_ASSIGNMENT_
Scan the records below and copy every line that contains the string "also".

--- DATA EXTRACTS Enclosed Below ---

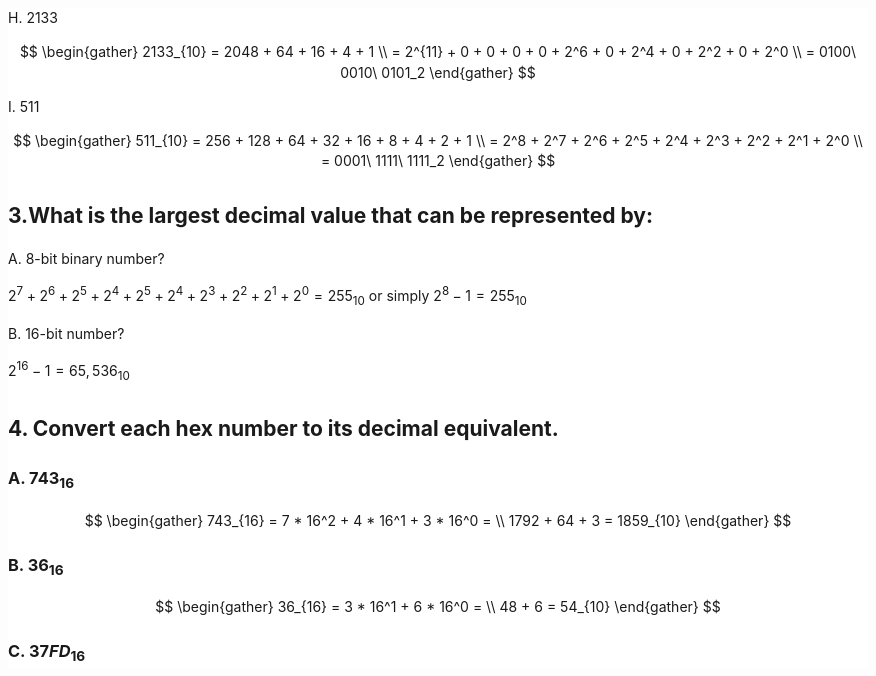 H. $2133$

$$
\begin{gather}
2133_{10} = 2048 + 64 + 16 + 4 + 1 \\
= 2^{11} + 0 + 0 + 0 + 0 + 2^6 + 0 + 2^4 + 0 + 2^2 + 0 + 2^0 \\
= 0100\ 0010\ 0101_2
\end{gather}
$$

I. $511$

$$
\begin{gather}
511_{10} = 256 + 128 + 64 + 32 + 16 + 8 + 4 + 2 + 1 \\
= 2^8 + 2^7 + 2^6 + 2^5 + 2^4 + 2^3 + 2^2 + 2^1 + 2^0 \\
= 0001\ 1111\ 1111_2
\end{gather}
$$

## 3.What is the largest decimal value that can be represented by:

A. 8-bit binary number?

$2^7 + 2^6 + 2^5 + 2^4 + 2^5 + 2^4 + 2^3 + 2^2 + 2^1 + 2^0 = 255_{10}$ or simply $2^8 - 1 = 255_{10}$

B. 16-bit number?

$2^{16} - 1 = 65,536_{10}$

## 4. Convert each hex number to its decimal equivalent.

### A. $743_{16}$

$$
\begin{gather}
743_{16} = 7 * 16^2 + 4 * 16^1 + 3 * 16^0 =
\\ 1792 + 64 + 3 = 1859_{10}
\end{gather}
$$

### B. $36_{16}$

$$
\begin{gather}
36_{16} = 3 * 16^1 + 6 * 16^0 =
\\ 48 + 6 = 54_{10}
\end{gather}
$$

### C. $37FD_{16}$
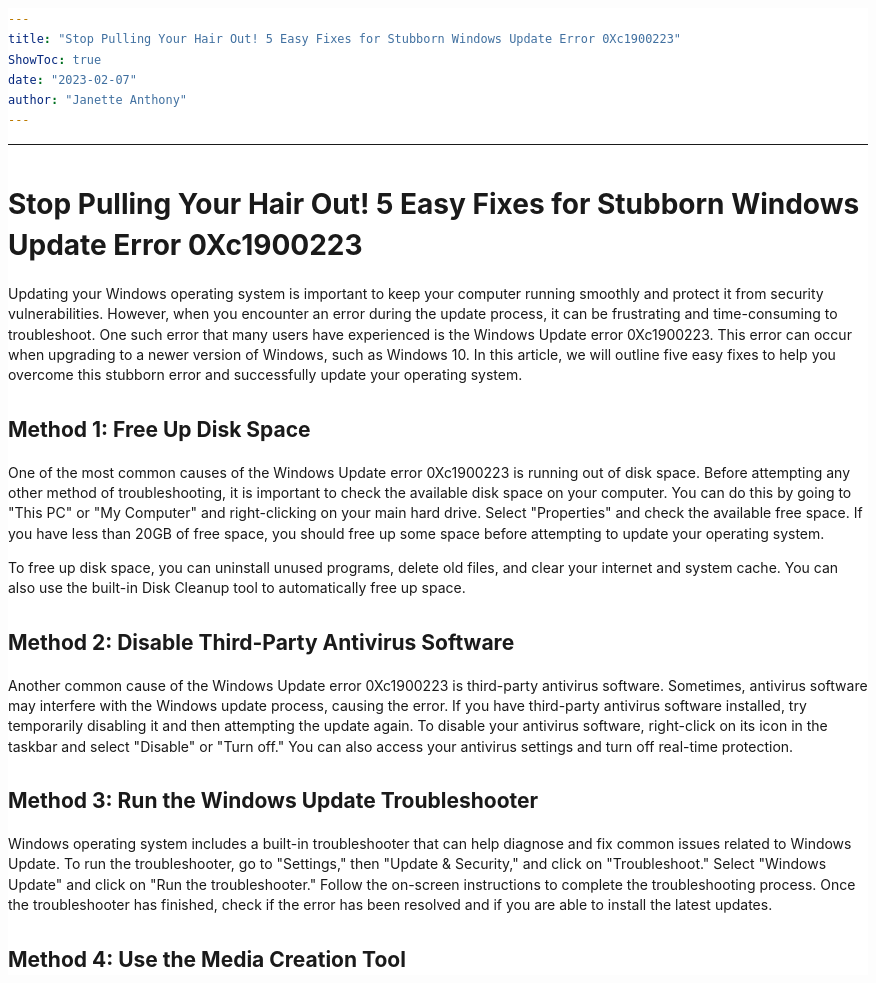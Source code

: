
 ```yaml
---
title: "Stop Pulling Your Hair Out! 5 Easy Fixes for Stubborn Windows Update Error 0Xc1900223"
ShowToc: true 
date: "2023-02-07"
author: "Janette Anthony"
---
```

*****
# Stop Pulling Your Hair Out! 5 Easy Fixes for Stubborn Windows Update Error 0Xc1900223

Updating your Windows operating system is important to keep your computer running smoothly and protect it from security vulnerabilities. However, when you encounter an error during the update process, it can be frustrating and time-consuming to troubleshoot. One such error that many users have experienced is the Windows Update error 0Xc1900223. This error can occur when upgrading to a newer version of Windows, such as Windows 10. In this article, we will outline five easy fixes to help you overcome this stubborn error and successfully update your operating system.

## Method 1: Free Up Disk Space

One of the most common causes of the Windows Update error 0Xc1900223 is running out of disk space. Before attempting any other method of troubleshooting, it is important to check the available disk space on your computer. You can do this by going to "This PC" or "My Computer" and right-clicking on your main hard drive. Select "Properties" and check the available free space. If you have less than 20GB of free space, you should free up some space before attempting to update your operating system.

To free up disk space, you can uninstall unused programs, delete old files, and clear your internet and system cache. You can also use the built-in Disk Cleanup tool to automatically free up space.

## Method 2: Disable Third-Party Antivirus Software

Another common cause of the Windows Update error 0Xc1900223 is third-party antivirus software. Sometimes, antivirus software may interfere with the Windows update process, causing the error. If you have third-party antivirus software installed, try temporarily disabling it and then attempting the update again. To disable your antivirus software, right-click on its icon in the taskbar and select "Disable" or "Turn off." You can also access your antivirus settings and turn off real-time protection.

## Method 3: Run the Windows Update Troubleshooter

Windows operating system includes a built-in troubleshooter that can help diagnose and fix common issues related to Windows Update. To run the troubleshooter, go to "Settings," then "Update & Security," and click on "Troubleshoot." Select "Windows Update" and click on "Run the troubleshooter." Follow the on-screen instructions to complete the troubleshooting process. Once the troubleshooter has finished, check if the error has been resolved and if you are able to install the latest updates.

## Method 4: Use the Media Creation Tool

--- End of Enclosed DATA EXTRACTS ---

_REPLY TO THE EXERCISE_
To free up disk space, you can uninstall unused programs, delete old files, and clear your internet and system cache. You can also use the built-in Disk Cleanup tool to automatically free up space.
Another common cause of the Windows Update error 0Xc1900223 is third-party antivirus software. Sometimes, antivirus software may interfere with the Windows update process, causing the error. If you have third-party antivirus software installed, try temporarily disabling it and then attempting the update again. To disable your antivirus software, right-click on its icon in the taskbar and select "Disable" or "Turn off." You can also access your antivirus settings and turn off real-time protection.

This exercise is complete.